British also Identify COVISHIELDHowever, Canadians who travel to the area and are vaccinated must still be quarantined regardless of the type of vaccine they are vaccinated.Although the United Kingdom Exempt now Although Americans and Europeans are fully vaccinated, the same privileges have not been extended to Canadians.

A spokesperson for the UK Department of Transport said in an email: “We are taking a phased approach to restart international travel while protecting public health.”

Will the rules change?

Dr. Alexander Wong, an infectious disease doctor in Regina, said Canadians should not be overly excited about differences in vaccine acceptance.

“It is clear that the world will have to find a way to solve the problem,” he said. “People just need a little patience.”

The Canadian government said it is working with international counterparts to resolve vaccine discrepancies.

“In the coming weeks and months, health authorities around the world may revise these vaccine systems,” Dominic LeBlanc, Minister of Intergovernmental Affairs, said at a press conference last week. .

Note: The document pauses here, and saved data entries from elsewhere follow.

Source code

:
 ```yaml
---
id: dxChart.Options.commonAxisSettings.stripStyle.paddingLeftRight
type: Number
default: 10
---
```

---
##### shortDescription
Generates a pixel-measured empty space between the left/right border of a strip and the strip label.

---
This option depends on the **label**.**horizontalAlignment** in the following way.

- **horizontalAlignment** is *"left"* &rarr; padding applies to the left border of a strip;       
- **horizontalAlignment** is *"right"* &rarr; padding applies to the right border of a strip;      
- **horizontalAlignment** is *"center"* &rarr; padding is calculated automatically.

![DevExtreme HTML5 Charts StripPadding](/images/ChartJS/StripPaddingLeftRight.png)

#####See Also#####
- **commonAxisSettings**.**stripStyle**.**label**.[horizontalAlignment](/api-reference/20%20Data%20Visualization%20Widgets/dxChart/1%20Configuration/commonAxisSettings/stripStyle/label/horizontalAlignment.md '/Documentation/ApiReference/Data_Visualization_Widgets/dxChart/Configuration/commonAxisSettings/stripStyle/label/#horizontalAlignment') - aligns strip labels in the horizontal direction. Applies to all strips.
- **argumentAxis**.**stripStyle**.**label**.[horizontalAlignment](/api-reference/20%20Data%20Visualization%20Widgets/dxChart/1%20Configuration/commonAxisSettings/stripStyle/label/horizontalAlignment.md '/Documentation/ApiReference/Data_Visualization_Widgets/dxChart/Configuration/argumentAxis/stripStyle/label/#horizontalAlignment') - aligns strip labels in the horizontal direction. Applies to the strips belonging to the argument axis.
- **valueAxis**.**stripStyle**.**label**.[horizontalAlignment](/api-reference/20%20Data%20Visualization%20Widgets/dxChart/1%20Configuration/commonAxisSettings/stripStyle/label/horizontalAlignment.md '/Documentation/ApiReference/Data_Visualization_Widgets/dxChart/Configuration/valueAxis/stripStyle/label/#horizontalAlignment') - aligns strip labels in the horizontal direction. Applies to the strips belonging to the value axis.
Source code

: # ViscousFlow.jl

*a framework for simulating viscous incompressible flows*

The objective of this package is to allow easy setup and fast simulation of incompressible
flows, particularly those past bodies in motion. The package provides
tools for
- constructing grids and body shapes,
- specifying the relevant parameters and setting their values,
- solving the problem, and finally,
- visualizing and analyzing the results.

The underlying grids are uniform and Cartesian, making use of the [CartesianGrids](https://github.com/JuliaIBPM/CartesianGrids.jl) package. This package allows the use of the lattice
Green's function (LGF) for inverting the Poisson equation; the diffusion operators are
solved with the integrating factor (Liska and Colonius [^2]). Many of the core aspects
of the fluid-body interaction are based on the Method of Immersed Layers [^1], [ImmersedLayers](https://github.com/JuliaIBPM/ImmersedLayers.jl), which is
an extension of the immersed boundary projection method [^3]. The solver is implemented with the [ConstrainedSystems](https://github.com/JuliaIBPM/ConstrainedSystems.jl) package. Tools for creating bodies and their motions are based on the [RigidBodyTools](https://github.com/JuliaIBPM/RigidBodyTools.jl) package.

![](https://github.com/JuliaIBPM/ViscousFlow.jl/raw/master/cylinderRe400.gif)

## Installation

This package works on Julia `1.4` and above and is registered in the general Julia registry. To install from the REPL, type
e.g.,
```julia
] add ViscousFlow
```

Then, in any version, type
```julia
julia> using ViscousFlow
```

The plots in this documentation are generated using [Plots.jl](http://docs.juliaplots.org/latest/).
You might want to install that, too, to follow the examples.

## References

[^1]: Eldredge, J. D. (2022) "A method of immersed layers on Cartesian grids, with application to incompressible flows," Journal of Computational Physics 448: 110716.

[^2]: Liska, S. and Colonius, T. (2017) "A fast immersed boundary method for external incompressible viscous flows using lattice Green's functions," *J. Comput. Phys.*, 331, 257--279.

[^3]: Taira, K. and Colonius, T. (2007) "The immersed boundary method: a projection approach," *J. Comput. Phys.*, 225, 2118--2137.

Dr. Alexander Wong believes that countries will eventually resolve their vaccine differences. (Submitted by Alexander Wong/Saskatchewan Department of Health)

In June, the National Advisory Committee on Immunization of Canada (NACI) Changed vaccine guidelines Forgive the mixed COVID-19 vaccine, based on emerging research that found that the mixed AstraZeneca and Pfizer vaccines are both safe and effective.

Wong believes that the United States will soon change its position on mixed vaccines.

“For example, looking at the United States and Canada, and the importance of borders, I doubt it will be clarified sooner or later,” he said.

Wong also predicts that the COVISHIELD problem will be resolved soon because it is no different from the AstraZeneca vaccine produced in Europe.

“It’s actually the exact same thing,” he said. “It happens to be made in India.”

How about getting the third dose?

this week, Quebec Government Said that it will provide a third dose of vaccine to people who plan to travel necessary to countries that do not recognize their vaccination status.

Marjorie Larouche, a spokesperson for the Quebec Ministry of Health, said in an email: “Persons affected by these special circumstances will be informed of the relevance of receiving additional doses based on their conditions.”

CBC News asked the Public Health Agency of Canada (PHAC) to take the third dose. The agency replied that NACI, which advises PHAC, does not recommend vaccination requirements for travel.

PHAC spokesperson Anne Génier said in an email: “Remind Canadians to avoid unnecessary travel outside of Canada.” “This is not the time to travel.”